El libro de quejas de Dios

Hace unos años atrás, una empresa de televisión latinoamericana tenía un segmento muy curioso dentro de un programa de noticias.  Colocaban un cartel en una acera en plena ciudad que decía: “QUÉJESE AQUÏ”.  Detrás del cartel un micrófono.  La televisora le daba oportunidad a cualquier ciudadano o ciudadana a que -con solo decir su nombre completo- pudiera quejarse de lo que le viniera en gana.  Las razones para las quejas eran tan variadas como la imaginación de la gente: desde vendedores ambulantes que protestaban por la poca venta de lotería hasta quejas generales sobre el gobierno.  Allí no había soluciones.  Sólo resentimiento y frustración.
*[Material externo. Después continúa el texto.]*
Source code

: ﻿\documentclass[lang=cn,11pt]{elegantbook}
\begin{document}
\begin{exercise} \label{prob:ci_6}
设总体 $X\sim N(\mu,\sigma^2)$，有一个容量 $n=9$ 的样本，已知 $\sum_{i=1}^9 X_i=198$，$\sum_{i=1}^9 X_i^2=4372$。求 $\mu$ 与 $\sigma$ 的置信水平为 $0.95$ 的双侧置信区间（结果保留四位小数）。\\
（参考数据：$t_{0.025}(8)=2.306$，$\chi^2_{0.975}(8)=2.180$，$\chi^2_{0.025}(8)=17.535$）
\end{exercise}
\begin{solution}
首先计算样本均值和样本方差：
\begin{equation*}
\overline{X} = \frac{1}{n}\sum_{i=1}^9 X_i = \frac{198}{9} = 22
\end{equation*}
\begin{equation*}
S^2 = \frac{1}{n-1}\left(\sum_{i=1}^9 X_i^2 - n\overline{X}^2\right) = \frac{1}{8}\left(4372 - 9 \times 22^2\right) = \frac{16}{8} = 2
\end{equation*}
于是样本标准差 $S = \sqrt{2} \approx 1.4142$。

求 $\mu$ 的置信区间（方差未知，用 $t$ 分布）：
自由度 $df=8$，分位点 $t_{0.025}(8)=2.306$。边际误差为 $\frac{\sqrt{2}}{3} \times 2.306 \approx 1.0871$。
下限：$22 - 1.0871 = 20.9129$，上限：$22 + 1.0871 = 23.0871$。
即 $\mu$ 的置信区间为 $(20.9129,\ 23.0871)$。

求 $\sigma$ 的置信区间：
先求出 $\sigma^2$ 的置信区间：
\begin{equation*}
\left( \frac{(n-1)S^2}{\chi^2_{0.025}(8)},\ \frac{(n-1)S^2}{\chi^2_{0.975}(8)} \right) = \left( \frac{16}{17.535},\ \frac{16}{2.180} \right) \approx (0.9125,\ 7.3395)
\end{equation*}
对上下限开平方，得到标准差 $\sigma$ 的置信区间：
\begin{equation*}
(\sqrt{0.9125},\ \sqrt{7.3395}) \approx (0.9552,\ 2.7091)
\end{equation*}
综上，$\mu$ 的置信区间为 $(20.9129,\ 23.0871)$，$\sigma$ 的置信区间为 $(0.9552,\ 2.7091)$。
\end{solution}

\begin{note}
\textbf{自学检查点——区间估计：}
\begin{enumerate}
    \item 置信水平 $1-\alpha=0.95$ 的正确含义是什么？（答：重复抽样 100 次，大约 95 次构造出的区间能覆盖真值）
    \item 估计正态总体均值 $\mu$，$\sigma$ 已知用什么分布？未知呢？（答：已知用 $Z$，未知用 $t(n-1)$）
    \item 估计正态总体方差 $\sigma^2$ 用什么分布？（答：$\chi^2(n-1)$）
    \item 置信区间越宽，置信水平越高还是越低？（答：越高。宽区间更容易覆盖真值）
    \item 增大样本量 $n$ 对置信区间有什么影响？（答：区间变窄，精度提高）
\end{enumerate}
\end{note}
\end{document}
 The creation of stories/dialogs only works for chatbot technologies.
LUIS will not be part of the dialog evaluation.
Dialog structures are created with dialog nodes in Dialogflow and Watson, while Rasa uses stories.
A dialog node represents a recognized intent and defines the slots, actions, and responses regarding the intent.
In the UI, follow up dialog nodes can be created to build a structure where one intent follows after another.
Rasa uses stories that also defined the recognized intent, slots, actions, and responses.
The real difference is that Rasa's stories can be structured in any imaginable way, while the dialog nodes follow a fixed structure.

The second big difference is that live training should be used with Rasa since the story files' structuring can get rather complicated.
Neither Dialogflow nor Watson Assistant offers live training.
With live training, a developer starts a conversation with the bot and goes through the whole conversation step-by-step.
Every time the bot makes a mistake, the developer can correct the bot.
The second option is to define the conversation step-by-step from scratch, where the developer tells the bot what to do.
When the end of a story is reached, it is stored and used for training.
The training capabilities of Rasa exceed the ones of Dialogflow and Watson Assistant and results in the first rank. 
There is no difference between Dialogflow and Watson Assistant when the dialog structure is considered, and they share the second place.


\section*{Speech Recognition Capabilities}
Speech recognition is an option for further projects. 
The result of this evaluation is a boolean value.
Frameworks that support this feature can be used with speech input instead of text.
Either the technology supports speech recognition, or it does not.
Luego, inteligentemente la empresa cambió por el segmento “Estamos de su lado”.  Las necesidades eran puntuales y bien documentadas.  Se proponían alternativas para terminar con los problemas que eran muy concretos.  Baches inmemoriales en las calles, basureros en terrenos públicos y a cielo abierto, aguas residuales sin tratar, constantes cortes de agua en cierto barrio, y una lista interminable.   Los periodistas del canal recorrían  las municipalidades, ministerios públicos u otras oficinas quienes eran responsables de ofrecer soluciones y comprometían a dichas organizaciones a un plazo para resolver el tema en cuestión.  Mejor así ¿verdad?

En su libro “Jesucristo el Señor” (Logos. Buenos Aires: 1994) el pastor Jorge Himitián, plantea que mientras que la alabanza es el idioma del reino de la luz, la queja es el idioma del reino de las tinieblas.  Si Moisés, como “gerente de proyecto” del Éxodo hubiera tenido físicamente un libro de quejas, las páginas no le hubiesen alcanzado.  De tanto en tanto su paciencia parecía agotarse con un pueblo insoportable, pero intercedía ante el dueño de la empresa y los reclamos eran escuchados y resueltos.

En el caso de este capítulo, parecían preferir las comidas de la esclavitud en Egipto a depender de la provisión de Dios en libertad. 

              Ahora, no podemos ser tan duros con el pueblo hebreo. Quizá muchos de nosotros nos hubiéramos quejado también.  Enfrentaban muchas limitaciones en el desierto. Quizá creían que su viaje iba a ser más corto. No entendían su rol en la historia, ni podían ver el cuadro completo. No tenían la Palabra escrita que los fortaleciera. No conocían realmente a Dios de primera mano cómo Moisés, y por lo tanto no habían desarrollado la fe de su líder.  Y así podemos continuar la lista.

Al otro lado, sin embargo, este pueblo había vivido el milagro del cruce del Mar Rojo, y había abandonado la esclavitud de Egipto por la “mano poderosa  de Jehová” (Dt. 6:21). La nube y la columna de fuego los habían guiado y protegido (Ex. 13: 21- 22). ¿Por qué no creer ahora que el maná y las codornices los habrían de alimentar (Ex. 16), y aguas milagrosas iban a brotar de las piedras? (Ex. 17).  Parecían haber perdido la memoria.

En nuestros días, con dolor debemos confesar que vivimos un evangelio sin memoria. Hay un desconocimiento y una apatía por el pasado alarmante. No nos interesa escuchar acerca de lo que sucedió ayer. Se olvidan los grandes avivamientos de la historia de la iglesia como se olvidan las noticias de la semana pasada. Se ignoran las vidas de los héroes de la fe que nos precedieron de la misma manera que se ignoran las canas de nuestros mayores en un autobús lleno de gente.          

Había un gran peligro en la pérdida de la memoria para el pueblo de Israel (Dt.8: 11-20), y también un gran peligro en la pérdida de nuestra memoria. Cuando olvidamos de dónde nos sacó el Señor, de lo que éramos antes de conocerle, de la esclavitud en la que vivíamos, del pozo en que nos encontrábamos y también cuando olvidamos de qué manera nos rescató, muriendo en cruz, el peligro es que rápidamente podemos comenzar a escribir en el libro de quejas.

En el espacio ¡Quéjese aquí! Que mencioné antes, me llamó la atención un hombre que al tomar el micrófono dijo algo menos así: “Yo no me quejo de nada, más bien doy gracias a Dios por la dicha de vivir en este hermoso país”. ¡Qué diferencia!

¡Que nuestro idioma sea siempre el de la gratitud y la alabanza a nuestro Dios por tanta gracia inmerecida! ¡A Él sea la gloria y el honor por siempre!